Stored data entries
***

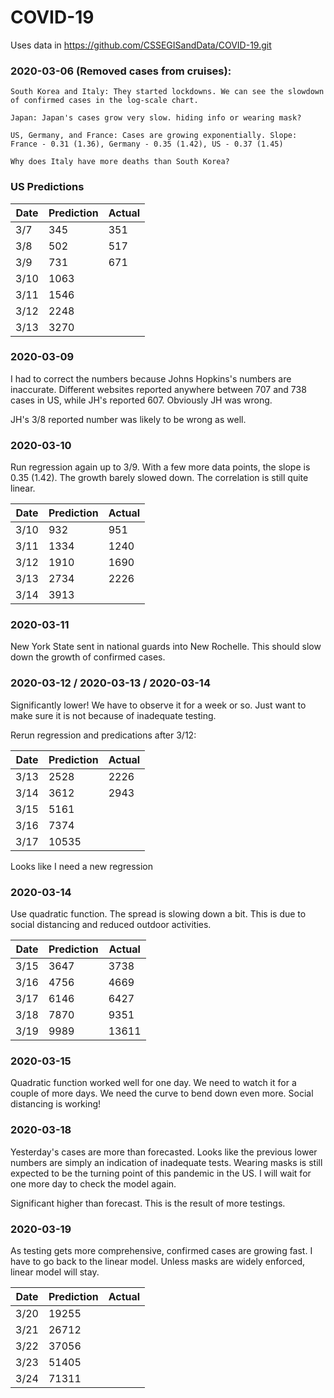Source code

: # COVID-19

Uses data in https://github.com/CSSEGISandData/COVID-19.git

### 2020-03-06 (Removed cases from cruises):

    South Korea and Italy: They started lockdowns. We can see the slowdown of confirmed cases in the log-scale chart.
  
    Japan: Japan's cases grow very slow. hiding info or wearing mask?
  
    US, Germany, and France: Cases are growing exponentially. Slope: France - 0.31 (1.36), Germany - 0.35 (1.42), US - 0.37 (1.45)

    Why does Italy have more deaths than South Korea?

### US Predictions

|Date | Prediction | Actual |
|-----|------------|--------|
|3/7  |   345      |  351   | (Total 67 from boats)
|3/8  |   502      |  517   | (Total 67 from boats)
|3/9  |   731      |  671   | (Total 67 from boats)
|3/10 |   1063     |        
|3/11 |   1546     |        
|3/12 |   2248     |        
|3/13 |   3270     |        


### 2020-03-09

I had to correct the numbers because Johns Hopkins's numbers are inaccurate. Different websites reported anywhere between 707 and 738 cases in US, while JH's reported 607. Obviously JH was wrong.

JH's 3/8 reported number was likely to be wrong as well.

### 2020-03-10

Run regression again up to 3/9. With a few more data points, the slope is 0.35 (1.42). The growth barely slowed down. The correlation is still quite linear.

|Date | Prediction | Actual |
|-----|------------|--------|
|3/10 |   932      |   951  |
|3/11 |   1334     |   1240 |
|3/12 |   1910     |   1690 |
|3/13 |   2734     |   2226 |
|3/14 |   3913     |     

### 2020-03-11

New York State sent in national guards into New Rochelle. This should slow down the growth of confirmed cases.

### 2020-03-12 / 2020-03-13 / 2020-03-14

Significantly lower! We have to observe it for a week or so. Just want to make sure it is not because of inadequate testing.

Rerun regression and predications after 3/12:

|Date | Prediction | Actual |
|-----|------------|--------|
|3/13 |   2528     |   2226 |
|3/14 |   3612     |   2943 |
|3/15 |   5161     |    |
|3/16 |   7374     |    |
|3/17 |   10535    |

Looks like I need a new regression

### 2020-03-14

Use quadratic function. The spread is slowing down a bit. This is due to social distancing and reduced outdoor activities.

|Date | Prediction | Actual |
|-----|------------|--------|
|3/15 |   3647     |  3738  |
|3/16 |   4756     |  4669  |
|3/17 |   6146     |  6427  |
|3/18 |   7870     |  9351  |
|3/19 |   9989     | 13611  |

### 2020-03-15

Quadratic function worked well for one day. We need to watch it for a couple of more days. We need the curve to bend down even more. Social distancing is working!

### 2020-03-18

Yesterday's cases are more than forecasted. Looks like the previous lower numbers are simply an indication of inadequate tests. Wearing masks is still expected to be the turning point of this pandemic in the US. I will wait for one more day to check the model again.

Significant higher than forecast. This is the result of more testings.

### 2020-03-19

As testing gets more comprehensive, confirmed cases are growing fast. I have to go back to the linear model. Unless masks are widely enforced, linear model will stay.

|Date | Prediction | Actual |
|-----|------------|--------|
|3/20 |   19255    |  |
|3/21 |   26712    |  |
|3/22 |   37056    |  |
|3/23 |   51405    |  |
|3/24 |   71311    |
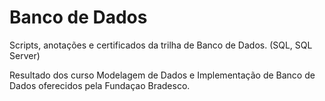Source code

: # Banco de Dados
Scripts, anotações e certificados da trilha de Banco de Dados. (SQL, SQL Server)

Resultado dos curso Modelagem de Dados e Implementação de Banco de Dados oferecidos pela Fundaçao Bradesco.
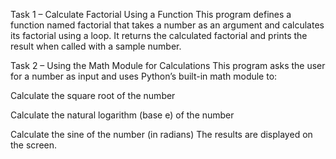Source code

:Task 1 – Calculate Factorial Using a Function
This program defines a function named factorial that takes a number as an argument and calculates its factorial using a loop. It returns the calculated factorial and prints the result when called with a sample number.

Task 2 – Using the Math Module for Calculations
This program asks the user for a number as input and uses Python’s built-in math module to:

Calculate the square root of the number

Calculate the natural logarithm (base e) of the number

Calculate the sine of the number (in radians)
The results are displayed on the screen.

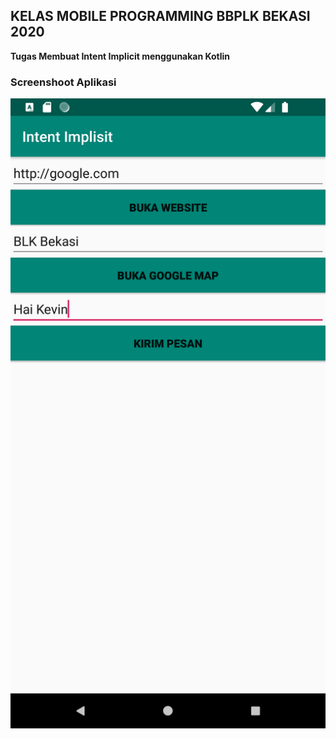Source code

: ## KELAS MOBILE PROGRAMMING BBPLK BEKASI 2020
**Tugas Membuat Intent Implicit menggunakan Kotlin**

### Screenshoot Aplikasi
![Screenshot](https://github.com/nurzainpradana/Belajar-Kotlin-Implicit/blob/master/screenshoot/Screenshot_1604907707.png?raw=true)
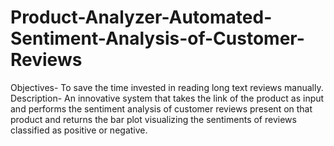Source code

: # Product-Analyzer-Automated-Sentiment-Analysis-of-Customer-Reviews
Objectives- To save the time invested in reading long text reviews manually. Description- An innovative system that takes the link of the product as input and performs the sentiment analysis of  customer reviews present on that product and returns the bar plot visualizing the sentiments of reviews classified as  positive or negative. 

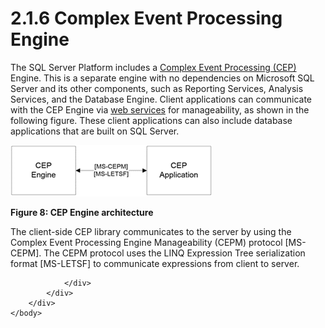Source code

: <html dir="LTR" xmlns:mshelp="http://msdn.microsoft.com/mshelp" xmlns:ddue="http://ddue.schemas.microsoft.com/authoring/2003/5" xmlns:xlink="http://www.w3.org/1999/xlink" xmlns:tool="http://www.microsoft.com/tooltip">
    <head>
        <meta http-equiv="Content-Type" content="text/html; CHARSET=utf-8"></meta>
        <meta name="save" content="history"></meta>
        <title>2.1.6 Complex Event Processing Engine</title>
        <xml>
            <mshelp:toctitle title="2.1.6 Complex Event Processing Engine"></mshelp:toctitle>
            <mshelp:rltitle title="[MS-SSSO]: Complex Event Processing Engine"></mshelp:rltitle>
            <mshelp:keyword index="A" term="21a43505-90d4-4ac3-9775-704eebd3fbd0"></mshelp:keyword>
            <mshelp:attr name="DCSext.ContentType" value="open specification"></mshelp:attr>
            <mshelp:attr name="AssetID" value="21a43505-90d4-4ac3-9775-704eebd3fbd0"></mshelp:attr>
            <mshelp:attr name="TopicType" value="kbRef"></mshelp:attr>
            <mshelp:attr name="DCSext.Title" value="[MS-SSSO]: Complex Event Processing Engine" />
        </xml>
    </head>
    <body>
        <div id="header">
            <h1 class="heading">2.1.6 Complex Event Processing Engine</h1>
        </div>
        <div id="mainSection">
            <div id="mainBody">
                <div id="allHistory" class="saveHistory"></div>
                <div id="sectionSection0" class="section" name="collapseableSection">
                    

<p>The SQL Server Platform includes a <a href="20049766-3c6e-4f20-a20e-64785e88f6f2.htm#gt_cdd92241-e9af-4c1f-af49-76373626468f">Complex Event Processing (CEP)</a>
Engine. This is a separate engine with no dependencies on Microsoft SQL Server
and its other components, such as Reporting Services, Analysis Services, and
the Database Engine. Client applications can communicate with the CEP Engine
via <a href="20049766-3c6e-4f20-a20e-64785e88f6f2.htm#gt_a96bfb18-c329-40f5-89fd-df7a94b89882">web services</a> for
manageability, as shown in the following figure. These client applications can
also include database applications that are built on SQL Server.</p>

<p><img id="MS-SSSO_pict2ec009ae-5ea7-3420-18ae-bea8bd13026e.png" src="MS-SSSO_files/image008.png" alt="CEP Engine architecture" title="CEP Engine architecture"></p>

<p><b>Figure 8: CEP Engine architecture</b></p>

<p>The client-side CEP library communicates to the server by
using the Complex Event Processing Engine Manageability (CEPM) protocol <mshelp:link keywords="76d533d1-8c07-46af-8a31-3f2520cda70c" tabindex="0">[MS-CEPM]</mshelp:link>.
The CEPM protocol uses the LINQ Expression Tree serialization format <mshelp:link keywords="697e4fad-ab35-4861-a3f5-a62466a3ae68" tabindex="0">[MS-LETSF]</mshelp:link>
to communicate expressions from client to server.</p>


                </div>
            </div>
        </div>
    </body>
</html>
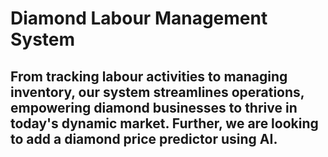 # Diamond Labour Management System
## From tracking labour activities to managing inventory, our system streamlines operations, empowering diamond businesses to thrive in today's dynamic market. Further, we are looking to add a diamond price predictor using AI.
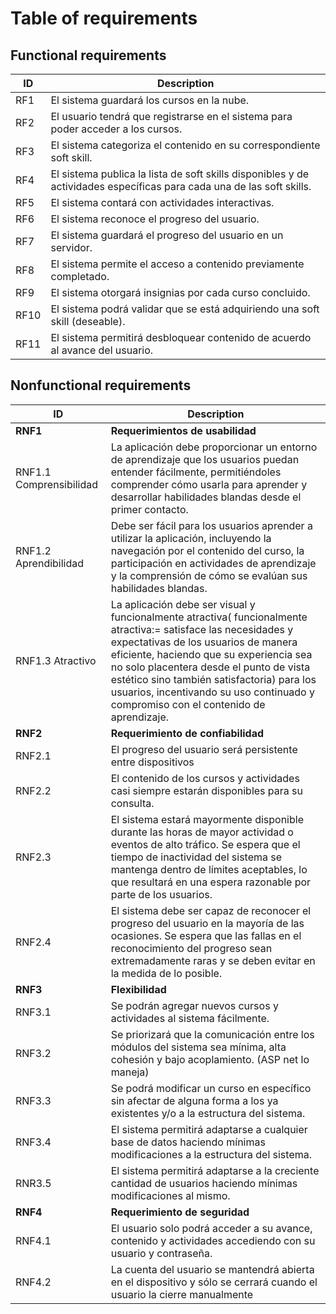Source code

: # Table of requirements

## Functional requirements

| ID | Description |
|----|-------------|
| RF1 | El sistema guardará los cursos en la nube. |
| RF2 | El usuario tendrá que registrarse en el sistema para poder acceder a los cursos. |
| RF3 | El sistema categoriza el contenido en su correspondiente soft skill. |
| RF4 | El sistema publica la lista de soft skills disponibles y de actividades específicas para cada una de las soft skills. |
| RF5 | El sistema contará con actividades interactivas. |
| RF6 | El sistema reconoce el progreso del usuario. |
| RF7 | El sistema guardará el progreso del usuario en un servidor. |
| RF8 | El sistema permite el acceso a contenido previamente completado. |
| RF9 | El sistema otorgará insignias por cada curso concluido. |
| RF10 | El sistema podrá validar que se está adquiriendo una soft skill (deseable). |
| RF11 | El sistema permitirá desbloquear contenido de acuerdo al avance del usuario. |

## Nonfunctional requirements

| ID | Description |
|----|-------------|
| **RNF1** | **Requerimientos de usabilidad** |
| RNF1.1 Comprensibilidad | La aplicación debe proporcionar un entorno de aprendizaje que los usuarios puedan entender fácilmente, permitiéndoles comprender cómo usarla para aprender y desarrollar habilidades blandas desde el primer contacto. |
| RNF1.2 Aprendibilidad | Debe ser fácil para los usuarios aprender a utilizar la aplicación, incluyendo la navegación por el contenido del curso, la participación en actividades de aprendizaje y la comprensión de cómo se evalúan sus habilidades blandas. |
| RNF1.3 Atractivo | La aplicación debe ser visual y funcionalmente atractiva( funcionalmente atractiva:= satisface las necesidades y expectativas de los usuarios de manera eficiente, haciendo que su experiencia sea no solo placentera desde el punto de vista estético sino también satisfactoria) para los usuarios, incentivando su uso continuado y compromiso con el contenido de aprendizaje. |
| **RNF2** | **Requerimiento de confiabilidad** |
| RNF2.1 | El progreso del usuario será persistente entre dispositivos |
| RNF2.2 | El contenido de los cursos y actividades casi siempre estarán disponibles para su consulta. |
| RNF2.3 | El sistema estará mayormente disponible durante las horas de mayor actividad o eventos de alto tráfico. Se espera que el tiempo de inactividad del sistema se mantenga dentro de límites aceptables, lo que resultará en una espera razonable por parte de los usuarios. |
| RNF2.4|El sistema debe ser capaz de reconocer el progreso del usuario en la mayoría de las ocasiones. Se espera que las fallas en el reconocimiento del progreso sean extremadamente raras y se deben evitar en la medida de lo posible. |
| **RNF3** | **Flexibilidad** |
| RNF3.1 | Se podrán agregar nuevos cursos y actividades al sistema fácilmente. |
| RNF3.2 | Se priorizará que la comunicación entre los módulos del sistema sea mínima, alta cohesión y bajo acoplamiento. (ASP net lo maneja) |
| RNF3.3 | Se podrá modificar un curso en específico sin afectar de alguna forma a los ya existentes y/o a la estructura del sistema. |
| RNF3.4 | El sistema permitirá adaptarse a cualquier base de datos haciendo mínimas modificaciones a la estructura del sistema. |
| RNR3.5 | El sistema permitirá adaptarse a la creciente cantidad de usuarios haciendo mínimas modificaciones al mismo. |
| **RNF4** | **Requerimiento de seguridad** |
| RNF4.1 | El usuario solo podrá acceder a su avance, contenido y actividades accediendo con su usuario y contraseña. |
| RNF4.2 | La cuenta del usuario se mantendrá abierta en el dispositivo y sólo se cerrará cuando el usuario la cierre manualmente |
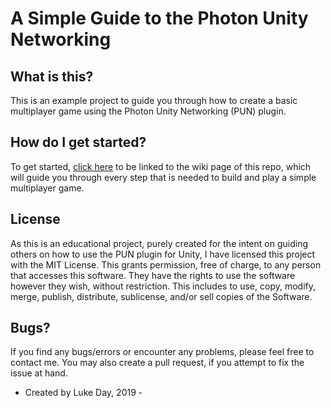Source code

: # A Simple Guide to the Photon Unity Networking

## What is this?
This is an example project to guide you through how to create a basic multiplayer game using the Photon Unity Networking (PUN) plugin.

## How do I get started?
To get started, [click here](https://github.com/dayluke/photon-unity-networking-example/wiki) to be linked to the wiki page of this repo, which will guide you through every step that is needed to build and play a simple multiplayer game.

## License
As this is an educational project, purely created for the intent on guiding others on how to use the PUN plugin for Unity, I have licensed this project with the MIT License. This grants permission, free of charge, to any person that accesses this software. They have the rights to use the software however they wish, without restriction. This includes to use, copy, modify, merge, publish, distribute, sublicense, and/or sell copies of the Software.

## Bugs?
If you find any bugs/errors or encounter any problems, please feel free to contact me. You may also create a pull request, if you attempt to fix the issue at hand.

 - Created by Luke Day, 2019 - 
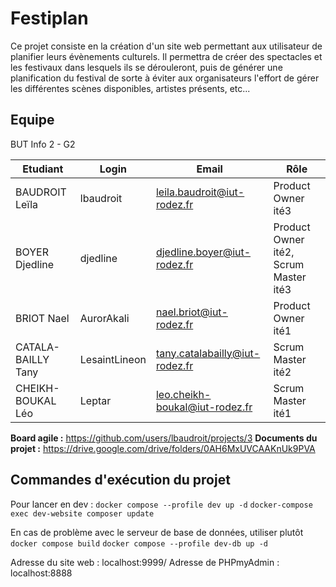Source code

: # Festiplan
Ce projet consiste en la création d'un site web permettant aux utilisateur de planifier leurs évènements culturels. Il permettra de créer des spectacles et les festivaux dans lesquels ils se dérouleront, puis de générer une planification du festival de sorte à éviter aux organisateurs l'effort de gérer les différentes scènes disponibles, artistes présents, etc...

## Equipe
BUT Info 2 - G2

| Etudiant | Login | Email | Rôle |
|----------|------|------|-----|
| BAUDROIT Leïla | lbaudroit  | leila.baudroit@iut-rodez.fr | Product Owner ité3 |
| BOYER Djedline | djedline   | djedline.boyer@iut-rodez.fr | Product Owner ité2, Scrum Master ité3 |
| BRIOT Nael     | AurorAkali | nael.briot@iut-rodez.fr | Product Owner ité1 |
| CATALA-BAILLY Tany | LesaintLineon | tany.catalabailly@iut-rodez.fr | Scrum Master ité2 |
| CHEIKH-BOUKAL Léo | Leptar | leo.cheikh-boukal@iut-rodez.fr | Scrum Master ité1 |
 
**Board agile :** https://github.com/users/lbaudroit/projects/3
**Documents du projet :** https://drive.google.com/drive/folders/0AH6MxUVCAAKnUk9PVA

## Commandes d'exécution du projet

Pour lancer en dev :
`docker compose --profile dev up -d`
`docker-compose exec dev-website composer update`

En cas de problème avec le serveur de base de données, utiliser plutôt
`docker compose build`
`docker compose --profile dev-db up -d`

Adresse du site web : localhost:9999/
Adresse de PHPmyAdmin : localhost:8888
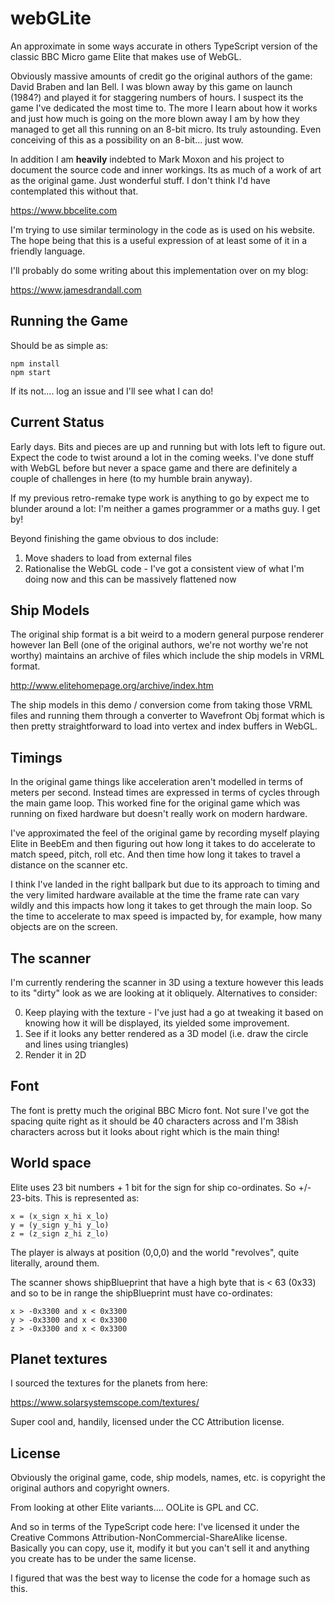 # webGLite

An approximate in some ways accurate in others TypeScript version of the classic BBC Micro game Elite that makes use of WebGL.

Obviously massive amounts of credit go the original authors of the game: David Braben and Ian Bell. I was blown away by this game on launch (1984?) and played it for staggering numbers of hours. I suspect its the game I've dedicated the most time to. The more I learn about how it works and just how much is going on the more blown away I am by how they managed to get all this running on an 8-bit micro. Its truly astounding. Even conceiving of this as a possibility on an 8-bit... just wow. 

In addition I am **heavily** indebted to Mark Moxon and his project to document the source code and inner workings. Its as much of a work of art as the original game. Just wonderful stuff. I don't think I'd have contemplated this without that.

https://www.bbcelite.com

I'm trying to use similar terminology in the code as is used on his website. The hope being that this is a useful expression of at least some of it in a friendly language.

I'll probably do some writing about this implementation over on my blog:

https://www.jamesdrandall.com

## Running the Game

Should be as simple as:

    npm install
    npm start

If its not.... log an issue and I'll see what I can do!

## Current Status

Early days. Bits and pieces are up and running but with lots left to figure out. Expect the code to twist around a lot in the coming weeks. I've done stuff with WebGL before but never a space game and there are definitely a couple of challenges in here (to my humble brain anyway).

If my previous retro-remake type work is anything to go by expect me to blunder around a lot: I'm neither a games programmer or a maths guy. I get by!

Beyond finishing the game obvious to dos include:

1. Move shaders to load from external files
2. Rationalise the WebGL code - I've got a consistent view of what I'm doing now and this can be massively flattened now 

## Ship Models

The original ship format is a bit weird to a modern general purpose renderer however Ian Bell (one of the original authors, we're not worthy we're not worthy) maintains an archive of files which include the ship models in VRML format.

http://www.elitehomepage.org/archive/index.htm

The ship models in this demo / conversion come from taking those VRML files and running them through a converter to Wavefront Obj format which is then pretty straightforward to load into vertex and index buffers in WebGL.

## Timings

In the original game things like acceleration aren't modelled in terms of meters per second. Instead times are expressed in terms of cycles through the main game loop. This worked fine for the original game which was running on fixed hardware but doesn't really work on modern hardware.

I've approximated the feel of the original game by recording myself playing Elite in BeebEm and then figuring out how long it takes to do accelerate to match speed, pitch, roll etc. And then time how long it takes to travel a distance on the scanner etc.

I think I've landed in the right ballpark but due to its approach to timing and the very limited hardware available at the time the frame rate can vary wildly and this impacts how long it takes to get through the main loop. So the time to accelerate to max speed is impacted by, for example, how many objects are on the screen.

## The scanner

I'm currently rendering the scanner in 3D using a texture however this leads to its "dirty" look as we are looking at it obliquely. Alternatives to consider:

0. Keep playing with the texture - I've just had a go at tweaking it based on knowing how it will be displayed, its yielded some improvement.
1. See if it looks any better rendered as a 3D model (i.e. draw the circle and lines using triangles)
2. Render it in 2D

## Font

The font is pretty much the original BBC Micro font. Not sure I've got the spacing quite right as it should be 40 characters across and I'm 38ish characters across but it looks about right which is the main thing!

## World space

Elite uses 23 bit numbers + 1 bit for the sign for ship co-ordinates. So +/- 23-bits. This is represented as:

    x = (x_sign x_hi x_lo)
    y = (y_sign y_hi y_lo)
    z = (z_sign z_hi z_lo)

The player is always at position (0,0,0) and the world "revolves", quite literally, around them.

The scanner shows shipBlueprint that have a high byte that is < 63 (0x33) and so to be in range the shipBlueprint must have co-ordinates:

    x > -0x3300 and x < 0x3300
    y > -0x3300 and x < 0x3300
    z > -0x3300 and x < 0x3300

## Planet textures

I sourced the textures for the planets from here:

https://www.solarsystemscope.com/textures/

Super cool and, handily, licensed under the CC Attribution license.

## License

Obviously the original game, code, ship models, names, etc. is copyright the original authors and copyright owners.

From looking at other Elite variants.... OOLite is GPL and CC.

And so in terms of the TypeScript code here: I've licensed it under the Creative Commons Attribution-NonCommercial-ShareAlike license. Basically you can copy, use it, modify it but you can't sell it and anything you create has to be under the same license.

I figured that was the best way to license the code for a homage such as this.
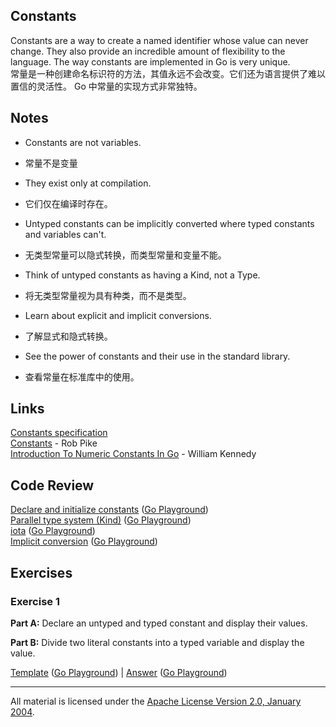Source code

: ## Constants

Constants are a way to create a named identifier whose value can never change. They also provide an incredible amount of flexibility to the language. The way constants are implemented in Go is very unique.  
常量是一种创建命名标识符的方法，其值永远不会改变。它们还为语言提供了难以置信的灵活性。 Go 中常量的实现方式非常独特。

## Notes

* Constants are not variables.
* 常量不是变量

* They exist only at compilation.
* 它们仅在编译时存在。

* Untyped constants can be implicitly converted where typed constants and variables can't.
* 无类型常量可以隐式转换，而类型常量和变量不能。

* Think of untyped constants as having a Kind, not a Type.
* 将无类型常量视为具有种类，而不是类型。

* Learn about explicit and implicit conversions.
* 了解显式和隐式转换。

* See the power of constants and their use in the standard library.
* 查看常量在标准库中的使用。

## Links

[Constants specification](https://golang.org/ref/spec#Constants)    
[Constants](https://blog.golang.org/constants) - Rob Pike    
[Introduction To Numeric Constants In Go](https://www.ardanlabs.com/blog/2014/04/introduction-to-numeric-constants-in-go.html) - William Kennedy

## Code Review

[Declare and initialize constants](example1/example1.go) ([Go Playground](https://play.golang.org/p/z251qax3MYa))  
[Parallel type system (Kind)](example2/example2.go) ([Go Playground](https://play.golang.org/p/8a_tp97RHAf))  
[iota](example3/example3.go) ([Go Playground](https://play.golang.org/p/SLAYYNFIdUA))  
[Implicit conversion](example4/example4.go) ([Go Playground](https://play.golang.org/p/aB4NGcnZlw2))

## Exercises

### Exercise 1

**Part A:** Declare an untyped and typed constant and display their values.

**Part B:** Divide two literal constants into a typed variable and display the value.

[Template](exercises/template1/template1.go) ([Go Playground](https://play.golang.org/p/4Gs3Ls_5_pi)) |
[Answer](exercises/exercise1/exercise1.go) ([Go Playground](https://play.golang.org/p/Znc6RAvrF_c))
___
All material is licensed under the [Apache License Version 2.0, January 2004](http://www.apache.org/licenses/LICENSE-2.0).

***

▸ **Task to complete**
A complete answer lists each line of the data that holds the word "then".

▸ **Solution to the exercise**
The ship models in this demo / conversion come from taking those VRML files and running them through a converter to Wavefront Obj format which is then pretty straightforward to load into vertex and index buffers in WebGL.
I've approximated the feel of the original game by recording myself playing Elite in BeebEm and then figuring out how long it takes to do accelerate to match speed, pitch, roll etc. And then time how long it takes to travel a distance on the scanner etc.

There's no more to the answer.